(Records provided Opens)

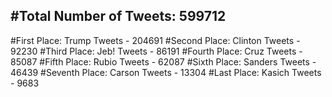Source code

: #Total Number of Tweets: 599712 
---
#First Place: Trump Tweets - 204691
#Second Place: Clinton Tweets - 92230
#Third Place: Jeb! Tweets - 86191
#Fourth Place: Cruz Tweets - 85087
#Fifth Place: Rubio Tweets - 62087
#Sixth Place: Sanders Tweets - 46439
#Seventh Place: Carson Tweets - 13304
#Last Place: Kasich Tweets - 9683
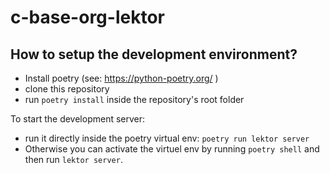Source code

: # c-base-org-lektor

## How to setup the development environment?

  - Install poetry (see: https://python-poetry.org/ )
  - clone this repository
  - run `poetry install` inside the repository's root folder

To start the development server:
  - run it directly inside the poetry virtual env: `poetry run lektor server`
  - Otherwise you can activate the virtuel env by running `poetry shell` and then run `lektor server`.

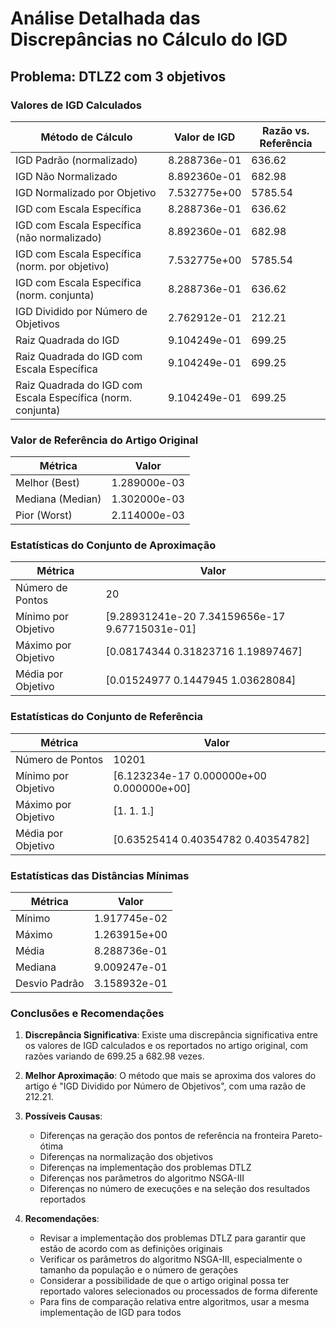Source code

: 
# Análise Detalhada das Discrepâncias no Cálculo do IGD

## Problema: DTLZ2 com 3 objetivos

### Valores de IGD Calculados

| Método de Cálculo | Valor de IGD | Razão vs. Referência |
|-------------------|--------------|----------------------|
| IGD Padrão (normalizado) | 8.288736e-01 | 636.62 |
| IGD Não Normalizado | 8.892360e-01 | 682.98 |
| IGD Normalizado por Objetivo | 7.532775e+00 | 5785.54 |
| IGD com Escala Específica | 8.288736e-01 | 636.62 |
| IGD com Escala Específica (não normalizado) | 8.892360e-01 | 682.98 |
| IGD com Escala Específica (norm. por objetivo) | 7.532775e+00 | 5785.54 |
| IGD com Escala Específica (norm. conjunta) | 8.288736e-01 | 636.62 |
| IGD Dividido por Número de Objetivos | 2.762912e-01 | 212.21 |
| Raiz Quadrada do IGD | 9.104249e-01 | 699.25 |
| Raiz Quadrada do IGD com Escala Específica | 9.104249e-01 | 699.25 |
| Raiz Quadrada do IGD com Escala Específica (norm. conjunta) | 9.104249e-01 | 699.25 |

### Valor de Referência do Artigo Original

| Métrica | Valor |
|---------|-------|
| Melhor (Best) | 1.289000e-03 |
| Mediana (Median) | 1.302000e-03 |
| Pior (Worst) | 2.114000e-03 |

### Estatísticas do Conjunto de Aproximação

| Métrica | Valor |
|---------|-------|
| Número de Pontos | 20 |
| Mínimo por Objetivo | [9.28931241e-20 7.34159656e-17 9.67715031e-01] |
| Máximo por Objetivo | [0.08174344 0.31823716 1.19897467] |
| Média por Objetivo | [0.01524977 0.1447945  1.03628084] |

### Estatísticas do Conjunto de Referência

| Métrica | Valor |
|---------|-------|
| Número de Pontos | 10201 |
| Mínimo por Objetivo | [6.123234e-17 0.000000e+00 0.000000e+00] |
| Máximo por Objetivo | [1. 1. 1.] |
| Média por Objetivo | [0.63525414 0.40354782 0.40354782] |

### Estatísticas das Distâncias Mínimas

| Métrica | Valor |
|---------|-------|
| Mínimo | 1.917745e-02 |
| Máximo | 1.263915e+00 |
| Média | 8.288736e-01 |
| Mediana | 9.009247e-01 |
| Desvio Padrão | 3.158932e-01 |

### Conclusões e Recomendações

1. **Discrepância Significativa**: Existe uma discrepância significativa entre os valores de IGD calculados e os reportados no artigo original, com razões variando de 699.25 a 682.98 vezes.

2. **Melhor Aproximação**: O método que mais se aproxima dos valores do artigo é "IGD Dividido por Número de Objetivos", com uma razão de 212.21.

3. **Possíveis Causas**:
   - Diferenças na geração dos pontos de referência na fronteira Pareto-ótima
   - Diferenças na normalização dos objetivos
   - Diferenças na implementação dos problemas DTLZ
   - Diferenças nos parâmetros do algoritmo NSGA-III
   - Diferenças no número de execuções e na seleção dos resultados reportados

4. **Recomendações**:
   - Revisar a implementação dos problemas DTLZ para garantir que estão de acordo com as definições originais
   - Verificar os parâmetros do algoritmo NSGA-III, especialmente o tamanho da população e o número de gerações
   - Considerar a possibilidade de que o artigo original possa ter reportado valores selecionados ou processados de forma diferente
   - Para fins de comparação relativa entre algoritmos, usar a mesma implementação de IGD para todos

(Records provided Closes)

Task prompt: Provide the number of lines in these entries that hold the word "NSGA", without any accompanying text.

Reply to the exercise: 2